So I realized that my concentrated Ilford rapid fixer got a milky white color when mixed with water (from a 5L bottle, half full) It has more than the stated 6 month by Ilford sheets.

I just mixed a 1+9 dilution and run the "negative strip test" and the fixer cleared the strip in below 1 minute. What should I learn from this? It s white because extended shelf time, but still works well?

Thank you so much in advance!
 
Last edited:
I just mixed a 1+9 dilution and run the "negative strip test" and the fixer cleared in below 1 minute.

I don't know what this means. Do you mean the film cleared?

Don't pay attention to the "color" of the fixer. Just test it and see if it works.

You might have to fix longer than with new fixer, but if you have the time, no problem -- or decrease the dilution.
 
I don't know what this means. Do you mean the film cleared?

Don't pay attention to the "color" of the fixer. Just test it and see if it works.

You might have to fix longer than with new fixer, but if you have the time, no problem -- or decrease the dilution.

Sorry, yes, wanted to say the film cleared.
Thank you
 
That the white milky color is colloidal sulfur that will embed itself into the gelatine.
Please throw away the fixer and buy a new bottle if you don't want to ruin your film.

This.

Also: the fixer will still have enough thiosulfate left to clear film, but you still should not use it for important work.
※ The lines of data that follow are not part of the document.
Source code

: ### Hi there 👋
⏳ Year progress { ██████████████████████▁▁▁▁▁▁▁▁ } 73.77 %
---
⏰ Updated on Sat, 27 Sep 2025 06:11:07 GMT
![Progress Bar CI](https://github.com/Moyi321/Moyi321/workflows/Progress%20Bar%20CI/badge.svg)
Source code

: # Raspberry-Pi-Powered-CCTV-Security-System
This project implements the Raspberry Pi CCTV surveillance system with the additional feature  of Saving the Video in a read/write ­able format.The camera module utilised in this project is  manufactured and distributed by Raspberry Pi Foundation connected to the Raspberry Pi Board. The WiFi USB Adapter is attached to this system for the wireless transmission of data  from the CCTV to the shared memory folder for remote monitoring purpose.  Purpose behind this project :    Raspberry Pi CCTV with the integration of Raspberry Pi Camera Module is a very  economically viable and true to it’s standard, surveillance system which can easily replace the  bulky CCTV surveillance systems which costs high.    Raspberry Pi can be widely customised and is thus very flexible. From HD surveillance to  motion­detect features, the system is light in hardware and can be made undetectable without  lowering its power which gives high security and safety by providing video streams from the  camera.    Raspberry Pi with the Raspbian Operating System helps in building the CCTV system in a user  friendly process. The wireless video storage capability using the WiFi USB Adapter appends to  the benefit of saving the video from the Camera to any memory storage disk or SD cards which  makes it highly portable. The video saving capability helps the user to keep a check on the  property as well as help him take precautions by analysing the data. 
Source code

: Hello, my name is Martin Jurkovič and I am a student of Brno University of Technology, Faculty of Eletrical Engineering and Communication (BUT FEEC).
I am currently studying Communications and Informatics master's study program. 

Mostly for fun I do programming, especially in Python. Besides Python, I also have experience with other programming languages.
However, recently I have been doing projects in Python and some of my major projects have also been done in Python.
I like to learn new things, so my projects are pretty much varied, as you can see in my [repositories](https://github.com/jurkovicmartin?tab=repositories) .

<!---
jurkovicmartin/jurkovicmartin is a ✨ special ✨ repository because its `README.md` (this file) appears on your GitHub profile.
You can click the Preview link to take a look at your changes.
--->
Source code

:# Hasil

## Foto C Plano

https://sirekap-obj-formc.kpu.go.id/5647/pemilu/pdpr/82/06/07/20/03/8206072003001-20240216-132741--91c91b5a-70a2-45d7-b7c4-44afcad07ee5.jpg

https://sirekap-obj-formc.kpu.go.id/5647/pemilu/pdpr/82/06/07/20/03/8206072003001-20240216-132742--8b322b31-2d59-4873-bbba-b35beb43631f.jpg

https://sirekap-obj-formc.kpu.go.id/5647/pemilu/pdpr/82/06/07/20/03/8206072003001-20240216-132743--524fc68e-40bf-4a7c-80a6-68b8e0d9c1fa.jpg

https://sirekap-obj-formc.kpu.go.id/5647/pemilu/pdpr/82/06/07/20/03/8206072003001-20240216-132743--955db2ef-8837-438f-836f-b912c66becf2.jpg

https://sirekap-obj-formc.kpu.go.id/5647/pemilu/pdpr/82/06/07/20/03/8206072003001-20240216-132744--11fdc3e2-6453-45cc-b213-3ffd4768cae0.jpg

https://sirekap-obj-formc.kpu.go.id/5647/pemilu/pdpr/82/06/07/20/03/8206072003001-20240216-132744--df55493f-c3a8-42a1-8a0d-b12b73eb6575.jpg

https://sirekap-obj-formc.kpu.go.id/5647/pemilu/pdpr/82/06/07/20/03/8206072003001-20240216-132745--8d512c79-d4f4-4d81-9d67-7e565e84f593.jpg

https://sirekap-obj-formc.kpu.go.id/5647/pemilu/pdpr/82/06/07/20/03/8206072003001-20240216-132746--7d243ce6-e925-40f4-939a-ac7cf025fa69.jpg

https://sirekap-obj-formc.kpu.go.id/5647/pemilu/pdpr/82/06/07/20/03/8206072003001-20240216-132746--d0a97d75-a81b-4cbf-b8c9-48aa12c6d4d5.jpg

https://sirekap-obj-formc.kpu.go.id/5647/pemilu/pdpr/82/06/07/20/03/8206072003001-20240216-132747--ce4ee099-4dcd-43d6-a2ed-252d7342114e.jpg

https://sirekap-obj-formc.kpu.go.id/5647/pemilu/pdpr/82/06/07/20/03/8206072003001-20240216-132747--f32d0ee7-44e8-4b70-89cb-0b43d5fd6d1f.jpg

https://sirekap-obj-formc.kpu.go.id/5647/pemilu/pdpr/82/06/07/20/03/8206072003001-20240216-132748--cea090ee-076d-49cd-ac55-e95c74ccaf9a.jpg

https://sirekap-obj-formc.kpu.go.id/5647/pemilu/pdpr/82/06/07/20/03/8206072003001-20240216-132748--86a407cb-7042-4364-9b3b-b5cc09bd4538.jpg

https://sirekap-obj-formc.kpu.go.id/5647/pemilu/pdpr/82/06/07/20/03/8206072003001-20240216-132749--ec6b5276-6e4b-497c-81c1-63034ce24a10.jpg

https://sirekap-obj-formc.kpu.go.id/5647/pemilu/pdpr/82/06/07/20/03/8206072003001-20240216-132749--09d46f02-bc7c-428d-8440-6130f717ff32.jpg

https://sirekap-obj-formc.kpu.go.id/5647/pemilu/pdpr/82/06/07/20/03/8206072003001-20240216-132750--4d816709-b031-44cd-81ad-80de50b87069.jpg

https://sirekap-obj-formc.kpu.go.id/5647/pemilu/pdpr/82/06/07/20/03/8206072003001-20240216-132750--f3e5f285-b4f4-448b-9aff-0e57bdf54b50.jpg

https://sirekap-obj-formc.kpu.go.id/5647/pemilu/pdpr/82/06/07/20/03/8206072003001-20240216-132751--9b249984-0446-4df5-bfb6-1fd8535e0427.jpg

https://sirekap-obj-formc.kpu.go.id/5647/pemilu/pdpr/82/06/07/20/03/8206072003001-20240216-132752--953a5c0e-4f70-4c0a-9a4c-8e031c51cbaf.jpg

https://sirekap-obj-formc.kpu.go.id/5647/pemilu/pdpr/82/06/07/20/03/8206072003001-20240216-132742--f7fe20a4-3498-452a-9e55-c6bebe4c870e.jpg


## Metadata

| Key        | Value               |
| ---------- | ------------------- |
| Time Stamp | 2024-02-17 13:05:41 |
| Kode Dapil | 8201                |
Also: neutral or alkaline fixer concentrates have much better shelf life. They're sometimes sold as "odorless fixer".
 
Thank you all for the fast answers! Really appreciated.
I fixed some paper prints with the milky fixer as I did not have a new one at hand..Should I discard them or if I refix whit a good fixer will solve the problem?
Thank you!
 
Thank you all for the fast answers! Really appreciated.
I fixed some paper prints with the milky fixer as I did not have a new one at hand..Should I discard them or if I refix whit a good fixer will solve the problem?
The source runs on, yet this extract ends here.